C’est pour moi s’est immédiatement dit Jeanna Benameur, quand, à Valognes elle a vu une sculpture (haut relief) de la Nativité où la Vierge, lisant, est allongée « ce fut le déclencheur d’une autre façon d’imaginer Marie » et de Vivre tout bas (cf page de remerciements)
Son roman formellement sera l’ensemble de rouleaux- dont surtout le 4ème - où sont inscrites plusieurs destinées ; une écriture composée de fragments (certains réduits à de courtes notations telles des esquisses), avec des retours en arrière et des prolepses. Une écriture fragmentée et immersive tout à la fois ; elle seule capable de transcender à la fois le silence, les chaînes que l’on impose, la douleur tapie au plus profond de soi ; par un lent travail de questionnements de la mémoire, par une forme d’osmose entre soi et le paysage (la mer surtout). Recouvrer son être, le reconquérir dans son entièreté, mezza voce (vivre tout bas) Oui le lecteur en pénétrant la psyché de la femme, Marie la jamais nommée, jusque-là drapée dans la douleur, est invité à partager une métamorphose qui va à l’encontre des représentations iconiques (peinture et sculpture) si familières…
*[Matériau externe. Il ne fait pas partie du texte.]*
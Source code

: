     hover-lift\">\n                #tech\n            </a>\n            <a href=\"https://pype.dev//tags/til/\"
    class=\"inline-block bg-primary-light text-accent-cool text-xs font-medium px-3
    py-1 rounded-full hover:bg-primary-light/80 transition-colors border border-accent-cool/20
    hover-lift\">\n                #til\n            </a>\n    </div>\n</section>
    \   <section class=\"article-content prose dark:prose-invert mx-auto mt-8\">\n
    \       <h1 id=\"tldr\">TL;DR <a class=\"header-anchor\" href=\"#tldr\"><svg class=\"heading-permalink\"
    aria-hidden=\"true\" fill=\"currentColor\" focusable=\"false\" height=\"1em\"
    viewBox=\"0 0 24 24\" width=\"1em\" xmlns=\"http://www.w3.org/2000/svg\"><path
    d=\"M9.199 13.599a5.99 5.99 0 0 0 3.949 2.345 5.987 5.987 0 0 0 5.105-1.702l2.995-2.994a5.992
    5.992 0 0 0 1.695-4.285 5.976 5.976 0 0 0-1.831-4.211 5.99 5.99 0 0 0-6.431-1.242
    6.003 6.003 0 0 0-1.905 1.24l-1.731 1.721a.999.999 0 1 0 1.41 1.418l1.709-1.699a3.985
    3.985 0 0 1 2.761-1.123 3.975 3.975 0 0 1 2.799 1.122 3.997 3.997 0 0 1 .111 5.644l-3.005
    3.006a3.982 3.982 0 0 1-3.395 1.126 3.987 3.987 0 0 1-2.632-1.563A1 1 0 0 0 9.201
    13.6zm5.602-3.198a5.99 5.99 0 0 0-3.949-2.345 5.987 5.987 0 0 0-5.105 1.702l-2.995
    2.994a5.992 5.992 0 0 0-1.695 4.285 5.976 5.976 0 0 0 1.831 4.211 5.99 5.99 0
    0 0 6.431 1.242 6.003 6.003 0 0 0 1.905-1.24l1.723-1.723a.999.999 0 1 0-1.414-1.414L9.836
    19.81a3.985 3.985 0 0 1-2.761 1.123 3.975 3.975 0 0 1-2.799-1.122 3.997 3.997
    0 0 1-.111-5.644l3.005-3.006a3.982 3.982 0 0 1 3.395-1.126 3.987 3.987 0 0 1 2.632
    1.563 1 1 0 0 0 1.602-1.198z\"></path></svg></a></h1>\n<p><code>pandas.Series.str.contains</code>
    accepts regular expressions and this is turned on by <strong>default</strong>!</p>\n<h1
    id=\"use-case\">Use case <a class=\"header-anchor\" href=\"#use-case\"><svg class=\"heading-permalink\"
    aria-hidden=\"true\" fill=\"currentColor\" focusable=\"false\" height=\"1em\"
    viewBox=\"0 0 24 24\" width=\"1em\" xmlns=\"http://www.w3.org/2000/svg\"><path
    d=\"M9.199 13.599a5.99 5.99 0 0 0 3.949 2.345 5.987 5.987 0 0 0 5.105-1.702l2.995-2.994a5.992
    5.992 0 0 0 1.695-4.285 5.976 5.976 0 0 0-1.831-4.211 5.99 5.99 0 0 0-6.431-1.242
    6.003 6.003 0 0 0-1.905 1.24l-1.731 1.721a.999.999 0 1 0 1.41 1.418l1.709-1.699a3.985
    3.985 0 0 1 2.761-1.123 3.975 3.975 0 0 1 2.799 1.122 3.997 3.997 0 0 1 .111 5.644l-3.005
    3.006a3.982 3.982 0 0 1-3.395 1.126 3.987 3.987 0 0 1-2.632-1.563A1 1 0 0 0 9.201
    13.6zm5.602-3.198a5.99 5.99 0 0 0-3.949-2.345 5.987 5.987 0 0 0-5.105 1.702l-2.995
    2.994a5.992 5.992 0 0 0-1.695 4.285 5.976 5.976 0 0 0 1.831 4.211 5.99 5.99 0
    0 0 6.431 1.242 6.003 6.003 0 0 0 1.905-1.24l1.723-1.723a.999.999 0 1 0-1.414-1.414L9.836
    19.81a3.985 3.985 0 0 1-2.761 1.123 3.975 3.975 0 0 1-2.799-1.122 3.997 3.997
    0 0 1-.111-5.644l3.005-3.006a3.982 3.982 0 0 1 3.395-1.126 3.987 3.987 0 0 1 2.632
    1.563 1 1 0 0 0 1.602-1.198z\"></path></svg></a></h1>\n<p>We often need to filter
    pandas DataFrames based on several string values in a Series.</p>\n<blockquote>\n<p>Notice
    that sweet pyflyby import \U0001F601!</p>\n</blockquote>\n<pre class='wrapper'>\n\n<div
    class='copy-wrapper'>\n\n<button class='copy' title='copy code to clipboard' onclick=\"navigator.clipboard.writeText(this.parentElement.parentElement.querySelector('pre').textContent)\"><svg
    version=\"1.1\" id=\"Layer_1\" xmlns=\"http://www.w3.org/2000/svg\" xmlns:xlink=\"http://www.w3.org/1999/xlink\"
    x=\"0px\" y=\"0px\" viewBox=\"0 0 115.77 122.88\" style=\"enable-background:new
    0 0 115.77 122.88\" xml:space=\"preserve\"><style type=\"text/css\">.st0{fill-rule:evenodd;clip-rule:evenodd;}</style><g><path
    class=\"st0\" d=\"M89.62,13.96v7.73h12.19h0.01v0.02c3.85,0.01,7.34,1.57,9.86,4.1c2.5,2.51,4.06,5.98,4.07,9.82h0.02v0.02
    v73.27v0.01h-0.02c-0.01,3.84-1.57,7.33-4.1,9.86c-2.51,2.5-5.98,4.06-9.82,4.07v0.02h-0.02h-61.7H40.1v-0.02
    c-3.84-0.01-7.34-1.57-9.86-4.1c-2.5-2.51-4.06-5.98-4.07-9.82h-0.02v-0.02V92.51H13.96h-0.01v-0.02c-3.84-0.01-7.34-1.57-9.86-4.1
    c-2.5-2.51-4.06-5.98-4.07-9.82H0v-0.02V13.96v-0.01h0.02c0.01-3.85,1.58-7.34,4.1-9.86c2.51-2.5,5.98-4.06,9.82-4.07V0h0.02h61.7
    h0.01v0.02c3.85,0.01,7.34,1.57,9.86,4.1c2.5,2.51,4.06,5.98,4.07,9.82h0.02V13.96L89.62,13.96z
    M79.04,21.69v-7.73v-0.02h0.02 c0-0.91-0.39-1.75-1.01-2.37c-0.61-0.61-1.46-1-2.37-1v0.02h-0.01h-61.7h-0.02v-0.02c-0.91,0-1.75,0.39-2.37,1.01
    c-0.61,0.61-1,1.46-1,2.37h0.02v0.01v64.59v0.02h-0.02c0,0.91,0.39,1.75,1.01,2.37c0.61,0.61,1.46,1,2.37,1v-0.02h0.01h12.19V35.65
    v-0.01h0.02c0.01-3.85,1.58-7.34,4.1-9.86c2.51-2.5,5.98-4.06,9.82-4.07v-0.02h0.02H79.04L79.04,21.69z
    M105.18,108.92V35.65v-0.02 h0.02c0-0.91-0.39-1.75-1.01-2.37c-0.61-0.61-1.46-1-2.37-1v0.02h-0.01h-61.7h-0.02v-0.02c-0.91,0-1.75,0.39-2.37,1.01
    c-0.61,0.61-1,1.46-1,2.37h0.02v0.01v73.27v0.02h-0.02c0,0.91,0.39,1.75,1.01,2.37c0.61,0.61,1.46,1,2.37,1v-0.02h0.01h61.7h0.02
Le roman s’ouvre sur un tableau représentant la femme cheveux dénoués assise sur une pierre plate caressant les plis d’un tissu où se drape le visage de l’aimé, l’enfant perdu, le fils crucifié. Un tableau qui par superposition ou fondus enchaînés en contient tant d’autres -n’est-elle pas cette femme que la vie des autres traverse ? Les autres, ces groupes de marcheurs, d’exilés( ?) apatrides et la lanière de cette sandale qu’elle rajuste aura son écho dans les dernières lignes du roman….C’est que tout a eu lieu ; elle le sait.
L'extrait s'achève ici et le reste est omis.